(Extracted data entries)
+---+

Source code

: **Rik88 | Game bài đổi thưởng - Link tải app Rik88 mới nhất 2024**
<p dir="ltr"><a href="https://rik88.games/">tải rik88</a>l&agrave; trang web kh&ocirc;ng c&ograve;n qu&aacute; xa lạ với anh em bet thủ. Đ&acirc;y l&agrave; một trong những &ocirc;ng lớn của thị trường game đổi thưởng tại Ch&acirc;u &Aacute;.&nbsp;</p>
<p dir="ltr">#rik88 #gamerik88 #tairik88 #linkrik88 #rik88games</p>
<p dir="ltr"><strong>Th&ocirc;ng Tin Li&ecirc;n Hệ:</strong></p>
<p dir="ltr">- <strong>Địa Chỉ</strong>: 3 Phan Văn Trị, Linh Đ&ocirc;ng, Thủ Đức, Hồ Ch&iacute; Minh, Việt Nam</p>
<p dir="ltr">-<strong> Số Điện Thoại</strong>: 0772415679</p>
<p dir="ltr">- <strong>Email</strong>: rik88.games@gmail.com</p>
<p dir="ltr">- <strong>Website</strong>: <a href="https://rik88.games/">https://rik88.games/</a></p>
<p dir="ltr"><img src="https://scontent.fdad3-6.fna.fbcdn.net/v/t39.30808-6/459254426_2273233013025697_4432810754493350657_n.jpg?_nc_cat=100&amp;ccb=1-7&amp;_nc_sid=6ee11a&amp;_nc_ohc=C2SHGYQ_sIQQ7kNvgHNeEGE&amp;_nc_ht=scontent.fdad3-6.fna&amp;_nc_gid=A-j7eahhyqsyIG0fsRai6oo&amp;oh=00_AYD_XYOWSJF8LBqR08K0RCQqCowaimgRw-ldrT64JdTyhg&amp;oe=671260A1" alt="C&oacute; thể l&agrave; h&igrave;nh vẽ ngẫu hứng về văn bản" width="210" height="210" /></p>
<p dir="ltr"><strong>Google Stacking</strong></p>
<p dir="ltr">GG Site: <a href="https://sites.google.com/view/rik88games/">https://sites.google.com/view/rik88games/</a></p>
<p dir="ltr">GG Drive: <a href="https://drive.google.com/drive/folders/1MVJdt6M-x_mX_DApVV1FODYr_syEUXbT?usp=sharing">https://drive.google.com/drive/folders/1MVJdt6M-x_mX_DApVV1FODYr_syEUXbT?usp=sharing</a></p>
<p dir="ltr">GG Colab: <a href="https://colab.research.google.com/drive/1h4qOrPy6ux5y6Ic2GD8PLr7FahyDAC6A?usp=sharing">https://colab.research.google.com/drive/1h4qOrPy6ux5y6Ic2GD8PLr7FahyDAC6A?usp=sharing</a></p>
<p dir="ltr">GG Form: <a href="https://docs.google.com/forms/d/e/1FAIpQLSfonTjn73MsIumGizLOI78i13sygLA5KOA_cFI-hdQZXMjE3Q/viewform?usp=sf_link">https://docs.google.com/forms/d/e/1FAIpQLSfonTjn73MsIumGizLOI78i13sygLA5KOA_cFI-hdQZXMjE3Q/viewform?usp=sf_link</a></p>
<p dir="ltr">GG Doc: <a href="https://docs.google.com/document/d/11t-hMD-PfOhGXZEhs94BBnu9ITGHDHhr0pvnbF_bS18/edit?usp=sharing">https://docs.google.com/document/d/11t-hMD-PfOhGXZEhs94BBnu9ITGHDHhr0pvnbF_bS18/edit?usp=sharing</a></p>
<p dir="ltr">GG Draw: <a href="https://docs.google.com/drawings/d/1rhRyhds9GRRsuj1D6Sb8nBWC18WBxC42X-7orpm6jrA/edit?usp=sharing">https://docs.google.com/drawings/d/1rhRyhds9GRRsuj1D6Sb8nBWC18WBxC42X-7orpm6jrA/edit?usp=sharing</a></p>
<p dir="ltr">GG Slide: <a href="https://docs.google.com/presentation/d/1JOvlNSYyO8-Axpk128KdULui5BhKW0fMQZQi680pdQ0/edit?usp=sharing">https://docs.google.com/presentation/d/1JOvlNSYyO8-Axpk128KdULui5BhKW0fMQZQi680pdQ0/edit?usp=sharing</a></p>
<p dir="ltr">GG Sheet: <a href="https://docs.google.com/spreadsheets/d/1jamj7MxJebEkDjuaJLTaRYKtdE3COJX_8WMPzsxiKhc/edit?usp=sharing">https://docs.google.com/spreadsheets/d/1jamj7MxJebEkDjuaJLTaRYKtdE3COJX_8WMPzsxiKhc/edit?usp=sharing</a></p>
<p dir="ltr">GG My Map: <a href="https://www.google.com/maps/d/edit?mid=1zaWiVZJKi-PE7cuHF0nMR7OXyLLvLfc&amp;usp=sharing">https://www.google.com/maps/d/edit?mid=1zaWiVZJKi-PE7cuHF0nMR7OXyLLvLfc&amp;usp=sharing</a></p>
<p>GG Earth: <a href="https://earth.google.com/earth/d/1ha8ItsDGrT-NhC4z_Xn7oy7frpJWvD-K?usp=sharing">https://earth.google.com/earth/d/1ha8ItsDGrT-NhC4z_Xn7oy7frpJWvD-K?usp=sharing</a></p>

+---+

Goal of the exercise: Retype the records above exactly as they appear.

Task solution:
Source code

: **Rik88 | Game bài đổi thưởng - Link tải app Rik88 mới nhất 2024**
<p dir="ltr"><a href="https://rik88.games/">tải rik88</a>l&agrave; trang web kh&ocirc;ng c&ograve;n qu&aacute; xa lạ với anh em bet thủ. Đ&acirc;y l&agrave; một trong những &ocirc;ng lớn của thị trường game đổi thưởng tại Ch&acirc;u &Aacute;.&nbsp;</p>
<p dir="ltr">#rik88 #gamerik88 #tairik88 #linkrik88 #rik88games</p>
<p dir="ltr"><strong>Th&ocirc;ng Tin Li&ecirc;n Hệ:</strong></p>
<p dir="ltr">- <strong>Địa Chỉ</strong>: 3 Phan Văn Trị, Linh Đ&ocirc;ng, Thủ Đức, Hồ Ch&iacute; Minh, Việt Nam</p>
<p dir="ltr">-<strong> Số Điện Thoại</strong>: 0772415679</p>
<p dir="ltr">- <strong>Email</strong>: rik88.games@gmail.com</p>
<p dir="ltr">- <strong>Website</strong>: <a href="https://rik88.games/">https://rik88.games/</a></p>
<p dir="ltr"><img src="https://scontent.fdad3-6.fna.fbcdn.net/v/t39.30808-6/459254426_2273233013025697_4432810754493350657_n.jpg?_nc_cat=100&amp;ccb=1-7&amp;_nc_sid=6ee11a&amp;_nc_ohc=C2SHGYQ_sIQQ7kNvgHNeEGE&amp;_nc_ht=scontent.fdad3-6.fna&amp;_nc_gid=A-j7eahhyqsyIG0fsRai6oo&amp;oh=00_AYD_XYOWSJF8LBqR08K0RCQqCowaimgRw-ldrT64JdTyhg&amp;oe=671260A1" alt="C&oacute; thể l&agrave; h&igrave;nh vẽ ngẫu hứng về văn bản" width="210" height="210" /></p>
<p dir="ltr"><strong>Google Stacking</strong></p>
<p dir="ltr">GG Site: <a href="https://sites.google.com/view/rik88games/">https://sites.google.com/view/rik88games/</a></p>
<p dir="ltr">GG Drive: <a href="https://drive.google.com/drive/folders/1MVJdt6M-x_mX_DApVV1FODYr_syEUXbT?usp=sharing">https://drive.google.com/drive/folders/1MVJdt6M-x_mX_DApVV1FODYr_syEUXbT?usp=sharing</a></p>
<p dir="ltr">GG Colab: <a href="https://colab.research.google.com/drive/1h4qOrPy6ux5y6Ic2GD8PLr7FahyDAC6A?usp=sharing">https://colab.research.google.com/drive/1h4qOrPy6ux5y6Ic2GD8PLr7FahyDAC6A?usp=sharing</a></p>
<p dir="ltr">GG Form: <a href="https://docs.google.com/forms/d/e/1FAIpQLSfonTjn73MsIumGizLOI78i13sygLA5KOA_cFI-hdQZXMjE3Q/viewform?usp=sf_link">https://docs.google.com/forms/d/e/1FAIpQLSfonTjn73MsIumGizLOI78i13sygLA5KOA_cFI-hdQZXMjE3Q/viewform?usp=sf_link</a></p>
<p dir="ltr">GG Doc: <a href="https://docs.google.com/document/d/11t-hMD-PfOhGXZEhs94BBnu9ITGHDHhr0pvnbF_bS18/edit?usp=sharing">https://docs.google.com/document/d/11t-hMD-PfOhGXZEhs94BBnu9ITGHDHhr0pvnbF_bS18/edit?usp=sharing</a></p>
<p dir="ltr">GG Draw: <a href="https://docs.google.com/drawings/d/1rhRyhds9GRRsuj1D6Sb8nBWC18WBxC42X-7orpm6jrA/edit?usp=sharing">https://docs.google.com/drawings/d/1rhRyhds9GRRsuj1D6Sb8nBWC18WBxC42X-7orpm6jrA/edit?usp=sharing</a></p>
<p dir="ltr">GG Slide: <a href="https://docs.google.com/presentation/d/1JOvlNSYyO8-Axpk128KdULui5BhKW0fMQZQi680pdQ0/edit?usp=sharing">https://docs.google.com/presentation/d/1JOvlNSYyO8-Axpk128KdULui5BhKW0fMQZQi680pdQ0/edit?usp=sharing</a></p>
<p dir="ltr">GG Sheet: <a href="https://docs.google.com/spreadsheets/d/1jamj7MxJebEkDjuaJLTaRYKtdE3COJX_8WMPzsxiKhc/edit?usp=sharing">https://docs.google.com/spreadsheets/d/1jamj7MxJebEkDjuaJLTaRYKtdE3COJX_8WMPzsxiKhc/edit?usp=sharing</a></p>
<p dir="ltr">GG My Map: <a href="https://www.google.com/maps/d/edit?mid=1zaWiVZJKi-PE7cuHF0nMR7OXyLLvLfc&amp;usp=sharing">https://www.google.com/maps/d/edit?mid=1zaWiVZJKi-PE7cuHF0nMR7OXyLLvLfc&amp;usp=sharing</a></p>
<p>GG Earth: <a href="https://earth.google.com/earth/d/1ha8ItsDGrT-NhC4z_Xn7oy7frpJWvD-K?usp=sharing">https://earth.google.com/earth/d/1ha8ItsDGrT-NhC4z_Xn7oy7frpJWvD-K?usp=sharing</a></p>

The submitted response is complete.